Oliver, after all, was up 26.2 per cent with his nine Business Edge Pro's 3 Stars picks in 2006, making him the Edge Stock-Picker of the Year for the second straight year.
His Norrep Fund performed with similar aplomb, claiming a one-year return of 27 per cent, drubbing the TSX benchmark by 10.1 per cent.
Although Oliver submits that consistently beating the TSX by 10 per cent is a goal of Hesperian, his concentration is finding companies that won't go down in flames when the market relays an inflammatory message.
Screaming buys that are scarcely a whisper.

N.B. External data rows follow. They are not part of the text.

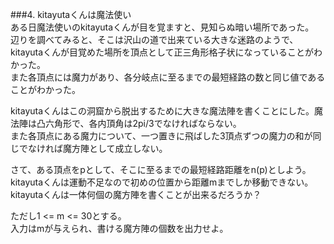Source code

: ###4. kitayutaくんは魔法使い  
ある日魔法使いのkitayutaくんが目を覚ますと、見知らぬ暗い場所であった。  
辺りを調べてみると、そこは沢山の道で出来ている大きな迷路のようで、kitayutaくんが目覚めた場所を頂点として正三角形格子状になっていることがわかった。  
また各頂点には魔力があり、各分岐点に至るまでの最短経路の数と同じ値であることがわかった。  
  
kitayutaくんはこの洞窟から脱出するために大きな魔法陣を書くことにした。魔法陣は凸六角形で、各内頂角は2pi/3でなければならない。  
また各頂点にある魔力について、一つ置きに飛ばした3頂点ずつの魔力の和が同じでなければ魔方陣として成立しない。  
  
さて、ある頂点をpとして、そこに至るまでの最短経路距離をn(p)としよう。  
kitayutaくんは運動不足なので初めの位置から距離mまでしか移動できない。  
kitayutaくんは一体何個の魔方陣を書くことが出来るだろうか？  
  
ただし1 <= m <= 30とする。  
入力はmが与えられ、書ける魔方陣の個数を出力せよ。
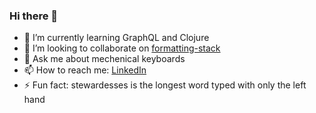 ### Hi there 👋

- 🌱 I’m currently learning GraphQL and Clojure
- 👯 I’m looking to collaborate on [formatting-stack](https://github.com/nedap/formatting-stack)
- 💬 Ask me about mechenical keyboards
- 📫 How to reach me: [LinkedIn](https://www.linkedin.com/in/jeroen-de-jong-94220822/)
- ⚡ Fun fact: stewardesses is the longest word typed with only the left hand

"Our whole basis in this business is looking for stocks that don't have very much research coverage and are really inexpensive with clean balance sheets and then we sort of think serendipity sets in and good things happen to those types of companies whether they are known or not."
Not to say that the small- to medium-cap specialist doesn't enjoy sending the market's trumpeters a message of his own occasionally, on the back of one of his unsung and unsought stock picks.
Century II Holdings (TSX:CH), Oliver's best pick for the Edge the past year, gained 72.5 per cent from the time he touted it in December at $4 (statistics are based on Edge picks made from December 2005, through November 2006).
Century II's wholly owned subsidiary ICS Courier serves 35,000 corporate customers throughout Canada. The courier company had evaded analysts' radar at the time Oliver identified it.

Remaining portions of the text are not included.